Конечно, Игорь имел право свою сбежавшую презирать и желать мести. Эти желания легко объяснялись и вызывали во мне лишь один отклик: жалость.
Когда я собирала грязную посуду с освободившегося столика, складывая на поднос, Игорь намеренно опрокинул его, разбив содержимое и пролив остатки напитков на пол. Я посмотрела на него всё тем же взглядом, каким награждала при каждой нашей встрече на протяжении последних лет – скука, смешанная с нетерпеливым ожиданием, когда он от меня отстанет.
– Если ты, мразь, считаешь, что для тебя всё завершилось, то не рассчитывай на это. Я сгною тебя, тварь, и никто тебе не поможет.
Я с отвращением стёрла с щёк капли слюны, которой он брызгал, пока угрожал, будто то был яд, разъедающий кожу и молча принялась собирать осколки. Сердце в груди бешено билось от страха и понимания, что это не простая угроза, – он обязательно попытается её исполнить. Хотелось вымыться, стереть из памяти и с кожи этот эпизод, но он раз за разом прокручивался в моей голове, и мне оставалось только гадать о том, как он решит совершить возмездие.
– Я по возможности буду тебя навещать в столице, – заверял Скуратов, и его слова звучали так легко, так понятно. Только вот сдохла бы я от ревности, зная, что он находится в пятистах километрах от меня.
– Ты хочешь избавиться от меня? – произнесла я раньше, чем поняла, как по-детски капризно звучит мой вопрос. Отвернулась резко и уставилась в окно немигающим взглядом, ощущая глобальную пропасть между нами. Ведь мне от мысли о разлуке становилось невыносимо, я считала часы до его возвращения, а он так просто готов был меня отпустить, и от этого в душе рос сумрак.
Чувствую его тяжёлые ладони, тепло тела позади и неосознанно подаюсь назад, касаясь спиной груди. Меня будто тянет к нему невидимыми путами, и совладать с ними нет сил. Богдан потирается подбородком об мою макушку, сжимая пальцами мои плечи, успокаивая.
– Глупая, – в его голосе нет насмешки, скорее грусть, и это немного ослабляет обиду, грызущую изнутри, – если бы я мог, поехал бы с тобой.

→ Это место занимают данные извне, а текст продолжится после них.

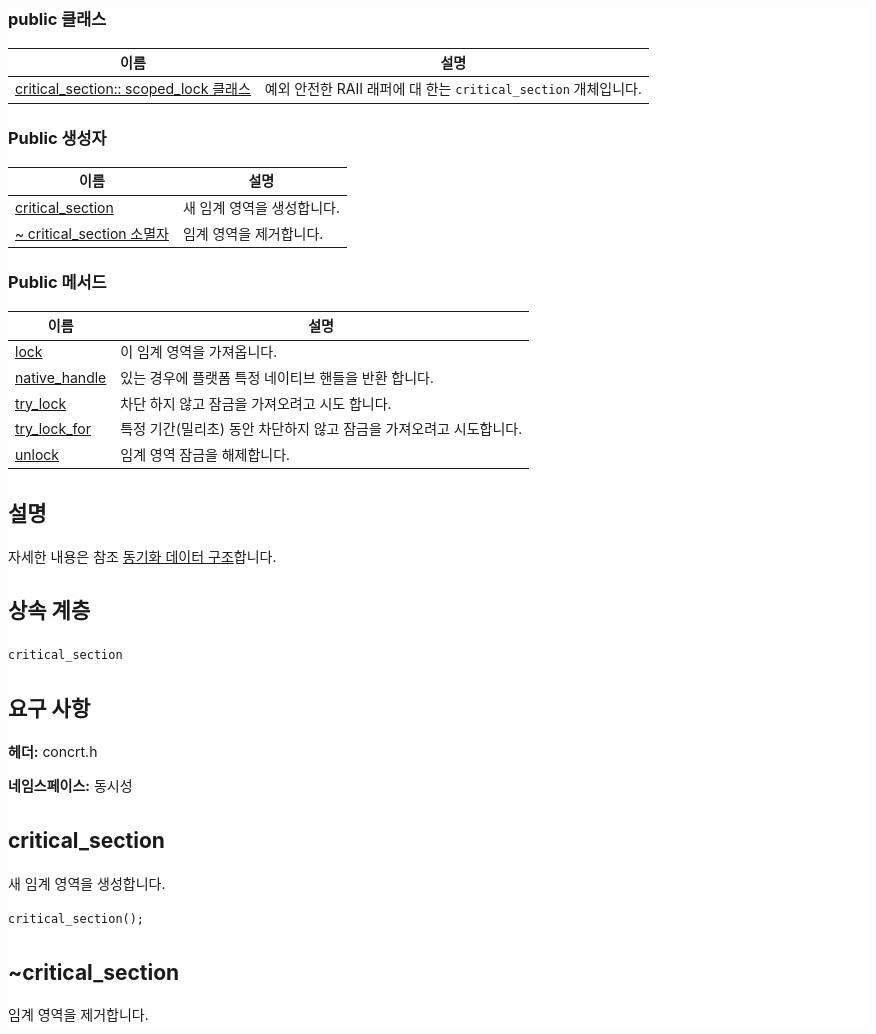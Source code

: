 ### <a name="public-classes"></a>public 클래스  
  
|이름|설명|  
|----------|-----------------|  
|[critical_section:: scoped_lock 클래스](#critical_section__scoped_lock_class)|예외 안전한 RAII 래퍼에 대 한는 `critical_section` 개체입니다.|  
  
### <a name="public-constructors"></a>Public 생성자  
  
|이름|설명|  
|----------|-----------------|  
|[critical_section](#ctor)|새 임계 영역을 생성합니다.|  
|[~ critical_section 소멸자](#dtor)|임계 영역을 제거합니다.|  
  
### <a name="public-methods"></a>Public 메서드  
  
|이름|설명|  
|----------|-----------------|  
|[lock](#lock)|이 임계 영역을 가져옵니다.|  
|[native_handle](#native_handle)|있는 경우에 플랫폼 특정 네이티브 핸들을 반환 합니다.|  
|[try_lock](#try_lock)|차단 하지 않고 잠금을 가져오려고 시도 합니다.|  
|[try_lock_for](#try_lock_for)|특정 기간(밀리초) 동안 차단하지 않고 잠금을 가져오려고 시도합니다.|  
|[unlock](#unlock)|임계 영역 잠금을 해제합니다.|  
  
## <a name="remarks"></a>설명  
 자세한 내용은 참조 [동기화 데이터 구조](../../../parallel/concrt/synchronization-data-structures.md)합니다.  
  
## <a name="inheritance-hierarchy"></a>상속 계층  
 `critical_section`  
  
## <a name="requirements"></a>요구 사항  
 **헤더:** concrt.h  
  
 **네임스페이스:** 동시성  
  
##  <a name="ctor"></a> critical_section 

 새 임계 영역을 생성합니다.  
  
```
critical_section();
```  
  
##  <a name="dtor"></a> ~critical_section 

 임계 영역을 제거합니다.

Знала, что не мог. Между ним и Хмельницким заключено джентельменское соглашение, по которому он фактически в его рабстве ещё на три года. Три года. Эта цифра пугала до чёртиков. Что случится с нами за это время? Я не сомневалась в глубине своих чувств, не сомневаюсь, что пронесу их через годы. Ведь сильнее любить просто невозможно. А вот Богдан… сколько в его жизни ещё будет таких, как я, обожающих, едва ли не боготворящих девчонок.